May 15, 1922 (14th Parliament, 1st Session)


Thomas Alexander Crerar



I do not know, Mr. Speaker, and I submit that that is not relevant to the particular question we are discussing. I will deal in a moment or two with the point raised by my hon. friend from South Oxford. That is the position that has been taken by Denmark in regard to the importation and manufacture of oleomargarine. There is not a country in the
world, I repeat, that has not permitted its manufacture and importation.
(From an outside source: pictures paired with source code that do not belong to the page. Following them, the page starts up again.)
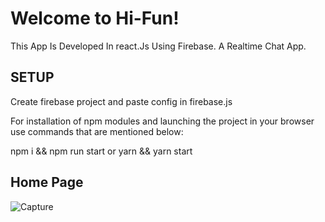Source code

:# Welcome to Hi-Fun! 

This App Is Developed In react.Js Using Firebase. A Realtime Chat App. 


## SETUP

Create firebase project and paste config in firebase.js 

For installation of npm modules and launching the project in your browser use commands that are mentioned below:

npm i && npm run start or yarn && yarn start

## Home Page

![Capture](https://user-images.githubusercontent.com/101420673/182065730-c2e2f5b3-b177-4e4d-9a8f-2ce2aecdbeae.png)
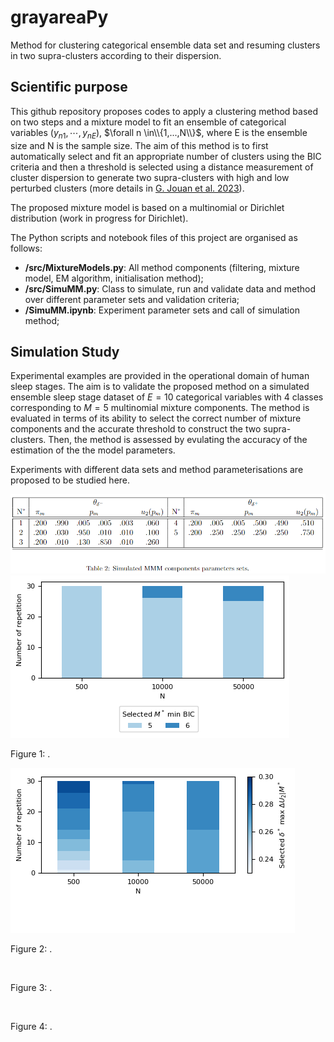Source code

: # grayareaPy
Method for clustering categorical ensemble data set and resuming clusters in two supra-clusters according to their dispersion.

## Scientific purpose

This github repository proposes codes to apply a clustering method based on two steps and a mixture model to fit an ensemble of categorical variables $(y_{n1},\cdots,y_{nE})$, $\forall n \in\\{1,...,N\\}$, where E is the ensemble size and N is the sample size. The aim of this method is to first automatically select and fit an appropriate number of clusters using the BIC criteria and then a threshold is selected using a distance measurement of cluster dispersion to generate two supra-clusters with high and low perturbed clusters (more details in [G. Jouan et al. 2023](https://www.sciencedirect.com/science/article/pii/S0377221723007567)).

The proposed mixture model is based on a multinomial or Dirichlet distribution (work in progress for Dirichlet). 

The Python scripts and notebook files of this project are organised as follows:
* **/src/MixtureModels.py**: All method components (filtering, mixture model, EM algorithm, initialisation method);
* **/src/SimuMM.py**: Class to simulate, run and validate data and method over different parameter sets and validation criteria;
* **/SimuMM.ipynb**: Experiment parameter sets and call of simulation method;

## Simulation Study

Experimental examples are provided in the operational domain of human sleep stages. The aim is to validate the proposed method on a simulated ensemble sleep stage dataset of $E=10$ categorical variables with 4 classes corresponding to $M=5$ multinomial mixture components. The method is evaluated in terms of its ability to select the correct number of mixture components and the accurate threshold to construct the two supra-clusters. Then, the method is assessed by evulating the accuracy of the estimation of the the model parameters.

Experiments with different data sets and method parameterisations are proposed to be studied here.

<div class="image-wrapper" >
    <img src="/figure/table1.png" alt=""/>
</div>

<div class="image-wrapper" >
    <img src="/figure/SimuSelec0.png" alt=""/>
  </a>
      <p class="image-caption">Figure 1: .</p>
</div>

<div class="image-wrapper" >
    <img src="/figure/SimuSelec1.png" alt=""/>
  </a>
      <p class="image-caption">Figure 2: .</p>
</div>


<div class="image-wrapper" >
    <img src="/figure/SimuSelec2.png" alt=""/>
  </a>
      <p class="image-caption">Figure 3: .</p>
</div>

<div class="image-wrapper" >
    <img src="/figure/SimuSelec3.png" alt=""/>
  </a>
      <p class="image-caption">Figure 4: .</p>
</div>
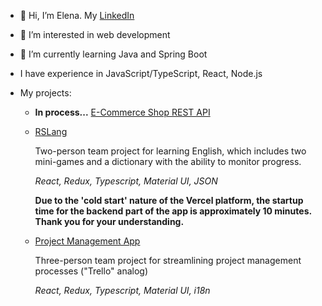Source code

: - 👋 Hi, I’m Elena. My [LinkedIn](https://www.linkedin.com/in/elena-bezrodnova-0520561ba/)
- 👀 I’m interested in web development
- 🌱 I’m currently learning Java and Spring Boot
- I have experience in JavaScript/TypeScript, React, Node.js

- My projects:

  -  **In process...**    [E-Commerce Shop REST API](https://github.com/ElenaBezro/E-CommerceShopRESTfulAPI/tree/main)

  - [RSLang](https://rslang-monorepo-client.vercel.app/)

      Two-person team project for learning English, which includes two mini-games and a dictionary with the ability to monitor progress.

      _React, Redux, Typescript, Material UI, JSON_
    
      **Due to the 'cold start' nature of the Vercel platform, the startup time for the backend part of the app is approximately 10 minutes. Thank you for your understanding.**

  - [Project Management App](https://manage-app-team32.netlify.app/)

      Three-person team project for streamlining project management processes ("Trello" analog)
    
      _React, Redux, Typescript, Material UI, i18n_


<!---
- 💞️ I’m looking to collaborate on ...
- 📫 How to reach me ...
ElenaBezro/ElenaBezro is a ✨ special ✨ repository because its `README.md` (this file) appears on your GitHub profile.
You can click the Preview link to take a look at your changes.
--->
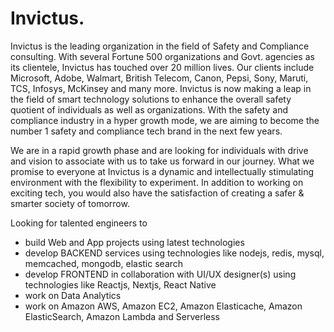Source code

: # Invictus.

Invictus is the leading organization in the field of Safety and Compliance consulting. With several Fortune 500 organizations and Govt. agencies as its clientele, Invictus has touched over 20 million lives. Our clients include Microsoft, Adobe, Walmart, British Telecom, Canon, Pepsi, Sony, Maruti, TCS, Infosys, McKinsey and many more. Invictus is now making a leap in the field of smart technology solutions to enhance the overall safety quotient of individuals as well as organizations. With the safety and compliance industry in a hyper growth mode, we are aiming to become the number 1 safety and compliance tech brand in the next few years.

We are in a rapid growth phase and are looking for individuals with drive and vision to associate with us to take us forward in our journey. What we promise to everyone at Invictus is a dynamic and intellectually stimulating environment with the flexibility to experiment. In addition to working on exciting tech, you would also have the satisfaction of creating a safer &amp; smarter society of tomorrow.

Looking for talented engineers to

- build Web and App projects using latest technologies
- develop BACKEND services using technologies like nodejs, redis, mysql, memcached, mongodb, elastic search
- develop FRONTEND in collaboration with UI/UX designer(s) using technologies like Reactjs, Nextjs, React Native 
- work on Data Analytics
- work on Amazon AWS, Amazon EC2, Amazon Elasticache, Amazon ElasticSearch, Amazon Lambda and Serverless
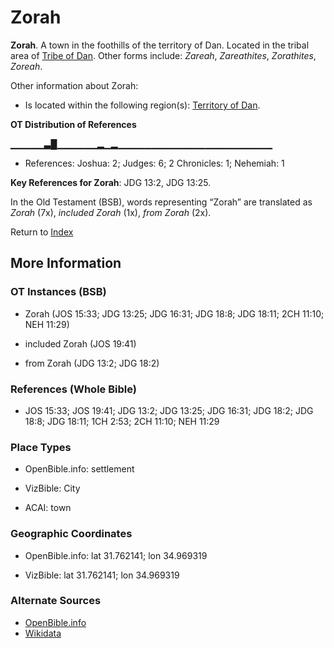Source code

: # Zorah
**Zorah**. 
A town in the foothills of the territory of Dan. 
Located in the tribal area of [Tribe of Dan](../../../groups/md/acai/Dan.md). 
Other forms include: 
*Zareah*, *Zareathites*, *Zorathites*, *Zoreah*. 




Other information about Zorah:


* Is located within the following region(s): 
[Territory of Dan](TerritoryOfDan.md). 


**OT Distribution of References**

▁▁▁▁▁▃█▁▁▁▁▁▁▂▁▂▁▁▁▁▁▁▁▁▁▁▁▁▁▁▁▁▁▁▁▁▁▁▁
* References: Joshua: 2; Judges: 6; 2 Chronicles: 1; Nehemiah: 1



**Key References for Zorah**: 
JDG 13:2, JDG 13:25. 


In the Old Testament (BSB), words representing “Zorah” are translated as 
*Zorah* (7x), *included Zorah* (1x), *from Zorah* (2x). 




Return to [Index](00-Index.md)

## More Information

### OT Instances (BSB)

* Zorah (JOS 15:33; JDG 13:25; JDG 16:31; JDG 18:8; JDG 18:11; 2CH 11:10; NEH 11:29)

* included Zorah (JOS 19:41)

* from Zorah (JDG 13:2; JDG 18:2)



### References (Whole Bible)

* JOS 15:33; JOS 19:41; JDG 13:2; JDG 13:25; JDG 16:31; JDG 18:2; JDG 18:8; JDG 18:11; 1CH 2:53; 2CH 11:10; NEH 11:29


### Place Types

* OpenBible.info: settlement

* VizBible: City

* ACAI: town



### Geographic Coordinates

* OpenBible.info: lat 31.762141; lon 34.969319

* VizBible: lat 31.762141; lon 34.969319



### Alternate Sources

* [OpenBible.info](https://www.openbible.info/geo/ancient/a08174b)
* [Wikidata](http://www.wikidata.org/entity/Q2916162)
There is one other question: Has the importation and manufacture of oleomargarine injured our dairy industry? My hon. friend the Minister of Agriculture knows that as far as the exportable dairy products of Canada are concerned they have been mainly in the form of cheese. Prior to the war Canada exported annually 180,000,000 to 200,000,000 pounds of cheese, which found its main market in Great Britain. The cheese industry was developed in Ontario and in the neighbouring province of Quebec rather than the butter industry, and it is only in comparatively recent years that the latter industry has been developed in this country. But has it withered and failed under the competition of oleomargarine? Not according to the trade figures, because I find that in the last four years the butter exports of Canada have been well up to the mark. In 1917 we exported almost 8,000,000 pounds of butter; in 1918, almost 5,000,000 pounds; in 1919, 13,500,000 pounds; in 1920,
17,500,000 pounds, and during those years we have been using oleomargarine.